L’ipogonadismo è una condizione clinica caratterizzata da una produzione insufficiente di ormoni sessuali da parte delle gonadi; nell’uomo questo si verifica principalmente quando i testicoli non producono una sufficiente quantità di testosterone, l’ormone che durante la pubertà garantisce il normale sviluppo dei caratteri maschili.

Questa condizione può derivare da:

  • una patologia a carico dei testicoli (ipogonadismo primario);
  • una disfunzione dell’asse ipotalamo-ipofisi-testicolo (definita come ipogonadismo secondario).

Entrambe queste situazioni possono essere:

  • congenite (presenti quindi fin dalla nascita);
  • acquisite successivamente, come conseguenza dell’invecchiamento, di malattie croniche (come l’obesità o il diabete di tipo 2), dell’uso di farmaci o di altri fattori.

La diagnosi è confermata dal riscontro di alterati valori ormonali in presenza di sintomi clinici suggestivi.

Il trattamento prevede, a seconda della causa che ha determinato la malattia, l’attuazione di una terapia ormonale sostitutiva o, nei casi legati allo stile di vita, interventi mirati alla gestione delle patologie sottostanti.

Cause

Alla base dell’ipogonadismo primario, cioè riconducibile ad una problematica insita nel testicolo, possono essere rintracciate diverse cause, come:

  • Sindrome di Klinefelter: è una malattia geneticamente determinata che causa la presenza di un cromosoma X sovrannumerario. In luogo del normale corredo cromosomico maschile, contenente una X e una Y, questi maschi presentano due cromosomi X; questa anomalia determina un alterato sviluppo dei testicoli, che quindi produrranno un quantitativo inferiore di testosterone.
  • Criptorchidismo: durante la vita fetale il testicolo discende dalla cavità addominale verso il canale inguinale, fino allo scroto, ma può anche fermarsi in un punto qualsiasi del tragitto in discesa. Quando accade si verificano alterazioni della struttura testicolare e riduzioni nella produzione di testosterone in grado di determinare, in età adulta, danni alla fertilità e allo stato di salute generale dell’uomo.
  • Virus della parotite (orecchioni): l’infezione, contratta in età adolescenziale o nella vita adulta, può comportare danni ai testicoli.
  • Emocromatosi: è una malattia determinata dall’accumulo di ferro, quando è presente in circolo in elevate quantità; il ferro in eccesso può interferire con la normale funzionalità ipofisaria, compromettendo la produzione di testosterone.
  • Danni testicolari: essendo lo scroto paragonabile ad un vero e proprio involucro contenente i testicoli e localizzato all’esterno dell’addome, è molto suscettibile a danni esterni che potrebbero comprometterne la funzione.
  • Terapie contro il cancro: l’ipogonadismo maschile e l’infertilità possono essere causate, in alcuni casi, da chemioterapia e radioterapia impiegate per la cura di alcuni tipi di neoplasie.
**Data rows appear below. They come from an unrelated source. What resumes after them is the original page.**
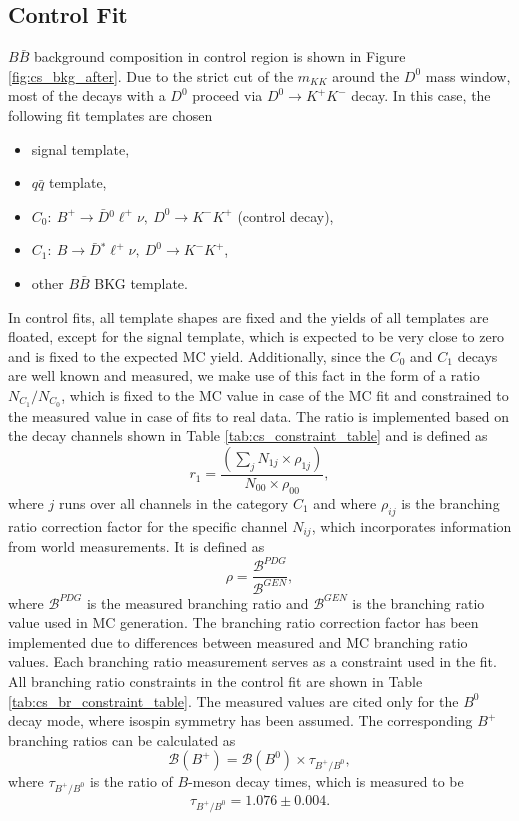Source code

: \subsection{Control Fit}\label{sec:control-fit}
$B \bar B$ background composition in control region is shown in Figure \ref{fig:cs_bkg_after}. Due to the strict cut of the $m_{KK}$ around the $D^0$ mass window, most of the decays with a $D^0$ proceed via $D^0 \to K^+K^-$ decay. In this case, the following fit templates are chosen
\begin{itemize}
	\item signal template,
	\item $q \bar q$ template,
	\item $C_0:~B^+ \to \bar{D} {}^0 \ell^+ \nu,~D^0 \to K^-K^+$ (control decay),
	\item $C_1:~B \to \bar{D} {}^* \ell^+ \nu,~D^0 \to K^-K^+$,
	\item other $B \bar B$ BKG template.
\end{itemize}
In control fits, all template shapes are fixed and the yields of all templates are floated, except for the signal template, which is expected to be very close to zero and is fixed to the expected MC yield. Additionally, since the $C_0$ and $C_1$ decays are well known and measured, we make use of this fact in the form of a ratio $N_{C_1}/N_{C_0}$, which is fixed to the MC value in case of the MC fit and constrained to the measured value in case of fits to real data. The ratio is implemented based on the decay channels shown in Table \ref{tab:cs_constraint_table} and is defined as
\begin{equation}
r_1 = \frac{\left(\sum_j N_{1j}\times \rho_{1j} \right)}{N_{00} \times \rho_{00}},
\label{eq:cs_fix}
\end{equation}
where $j$ runs over all channels in the category $C_1$ and where $\rho_{ij}$ is the branching ratio correction factor for the specific channel $N_{ij}$, which incorporates information from world measurements. It is defined as 
\begin{equation}
\rho = \frac{\mathcal{B}^{PDG}}{\mathcal{B}^{GEN}},
\label{eq:br_fix}
\end{equation}
where $\mathcal{B}^{PDG}$ is the measured branching ratio and $\mathcal{B}^{GEN}$ is the branching ratio value used in MC generation. The branching ratio correction factor has been implemented due to differences between measured and MC branching ratio values. Each branching ratio measurement serves as a constraint used in the fit. All branching ratio constraints in the control fit are shown in Table \ref{tab:cs_br_constraint_table}. The measured values are cited only for the $B^0$ decay mode, where isospin symmetry has been assumed. The corresponding $B^+$ branching ratios can be calculated as
\begin{equation}
\mathcal{B}(B^+) = \mathcal{B}(B^0) \times \tau_{B^+/B^0},
\end{equation}
where $\tau_{B^+/B^0}$ is the ratio of $B$-meson decay times, which is measured to be \cite{Amhis:2016xyh}
\begin{equation}
\tau_{B^+/B^0} = 1.076 \pm 0.004.
\end{equation}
Nell’ipogonadismo secondario sono presenti testicoli correttamente funzionanti e formati, ma la produzione di testosterone risulta alterata a causa di disturbi che intaccano i segnali in grado di stimolarla (si parla cioè di un malfunzionamento dell’asse ipotalamo-ipofisario). Mediante fattori di rilascio (releasing hormones, RH), prodotti da neuroni neuroendocrini, l’ipotalamo (una struttura situata nel sistema nervoso centrale) è in grado di controllare l’attività dell’ipofisi (una ghiandola endocrina localizzata alla base del cranio), che a sua volta produrrà ormoni che andranno ad agire sulla produzione ormonale testicolare.

Possono essere causa di ipogonadismo secondario:

  • Sindrome di Kalmann: si verifica per un anormale sviluppo della porzione di ipotalamo che dovrebbe sviluppare l’ipofisi; verrà quindi a mancare lo stimolo per la produzione ormonale testicolare.
  • Riduzione della capacità secretiva ipofisaria: per tumori, chemioterapia, radioterapia.
  • Patologie infiammatorie croniche: come sarcoidosi o tubercolosi.
  • Virus dell’HIV.
  • Obesità e sindrome metabolica: sono oggi tra le cause più comuni di ipogonadismo funzionale (secondario), poiché l’eccesso di tessuto adiposo interferisce negativamente con l’asse ormonale.
  • Età avanzata: si verifica una riduzione progressiva dei livelli di testosterone prodotti.
  • Stress e malattie sistemiche gravi.

Sintomi

Il quadro clinico varia a seconda dell’età di insorgenza del disturbo, a seconda che esordisca nel periodo fetale, nella fase puberale o in età adulta.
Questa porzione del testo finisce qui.